**ASSIGNMENT**: With the string "locally" as the filter, copy each matching line from the records.

**DATA RECORDS**:
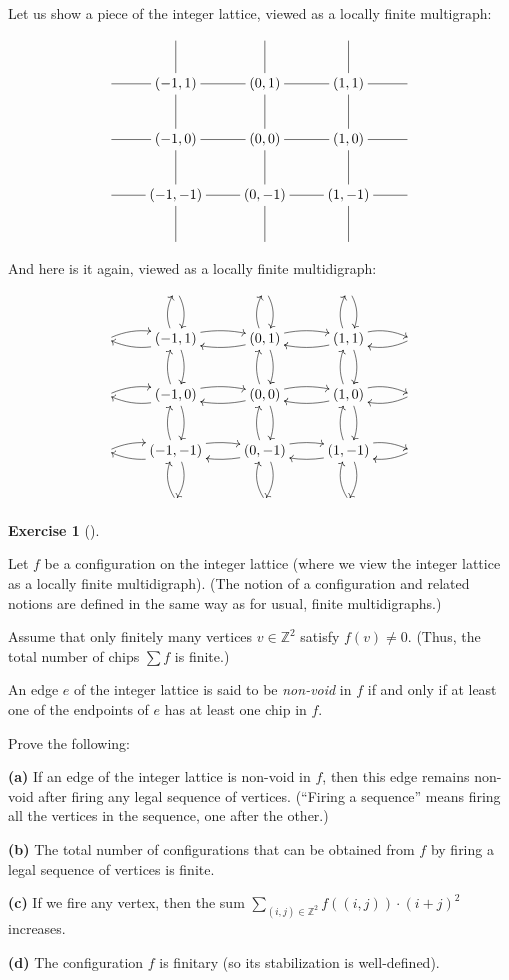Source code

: \documentclass[numbers=enddot,12pt,final,onecolumn,notitlepage]{scrartcl}%
\makeatletter
\newcounter{exer}
\theoremstyle{definition}
\newtheorem{exmp}[exer]{Exercise}
\newenvironment{exercise}[1][]
{\begin{exmp}[#1]\begin{leftbar}}
{\end{leftbar}\end{exmp}}
\let\sumnonlimits\sum
\renewcommand{\sum}{\sumnonlimits\limits}
\newcommand{\ZZ}{\mathbb{Z}}
\newcommand{\tup}[1]{\left( #1 \right)}
\newcommand{\are}{\ar@{-}}
\newcommand{\arebi}[1][]{\ar@{<-}@/_/[#1] \ar@/^/[#1]}
\makeatother
\begin{document}
Let us show a piece of the integer lattice, viewed as
a locally finite multigraph:
\[
\xymatrix{
& \are[d] & \are[d] & \are[d] & \\
\are[r] & \tup{-1, 1} \are[d] \are[r] & \tup{0, 1} \are[d] \are[r] & \tup{1, 1} \are[d] \are[r] & \\
\are[r] & \tup{-1, 0} \are[d] \are[r] & \tup{0, 0} \are[d] \are[r] & \tup{1, 0} \are[d] \are[r] & \\
\are[r] & \tup{-1, -1} \are[d] \are[r] & \tup{0, -1} \are[d] \are[r] & \tup{1, -1} \are[d] \are[r] & \\
& & & &
}
\]
And here is it again, viewed as a locally finite
multidigraph:
\[
\xymatrix{
& \arebi[d] & \arebi[d] & \arebi[d] & \\
\arebi[r] & \tup{-1, 1} \arebi[d] \arebi[r] & \tup{0, 1} \arebi[d] \arebi[r] & \tup{1, 1} \arebi[d] \arebi[r] & \\
\arebi[r] & \tup{-1, 0} \arebi[d] \arebi[r] & \tup{0, 0} \arebi[d] \arebi[r] & \tup{1, 0} \arebi[d] \arebi[r] & \\
\arebi[r] & \tup{-1, -1} \arebi[d] \arebi[r] & \tup{0, -1} \arebi[d] \arebi[r] & \tup{1, -1} \arebi[d] \arebi[r] & \\
& & & &
}
\]

\begin{exercise} \label{exe.chip.Z2}
Let $f$ be a configuration on the integer lattice
(where we view the integer lattice as a locally
finite multidigraph).
(The notion of a configuration and related notions
are defined in the same way as for usual, finite
multidigraphs.)

Assume that only finitely many vertices $v \in \ZZ^2$
satisfy $f \tup{v} \neq 0$.
(Thus, the total number of chips $\sum f$ is finite.)

An edge $e$ of the integer lattice is
said to be \textit{non-void} in $f$ if and only if
at least one of the endpoints of $e$ has at least one
chip in $f$.

Prove the following:

\textbf{(a)} If an edge of the integer lattice is
non-void in $f$, then this edge remains non-void after
firing any legal sequence of vertices.
(``Firing a sequence'' means firing all the vertices
in the sequence, one after the other.)

\textbf{(b)} The total number of configurations that
can be obtained from $f$ by firing a legal sequence
of vertices is finite.

\textbf{(c)} If we fire any vertex, then the
sum $\sum_{\tup{i, j} \in \ZZ^2} f \tup{\tup{i, j}}
\cdot \tup{i + j}^2$ increases.

\textbf{(d)} The configuration $f$ is finitary (so its
stabilization is well-defined).
\end{exercise}
\end{document}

**REPLY TO THE EXERCISE**:
a locally finite multigraph:
And here is it again, viewed as a locally finite
(where we view the integer lattice as a locally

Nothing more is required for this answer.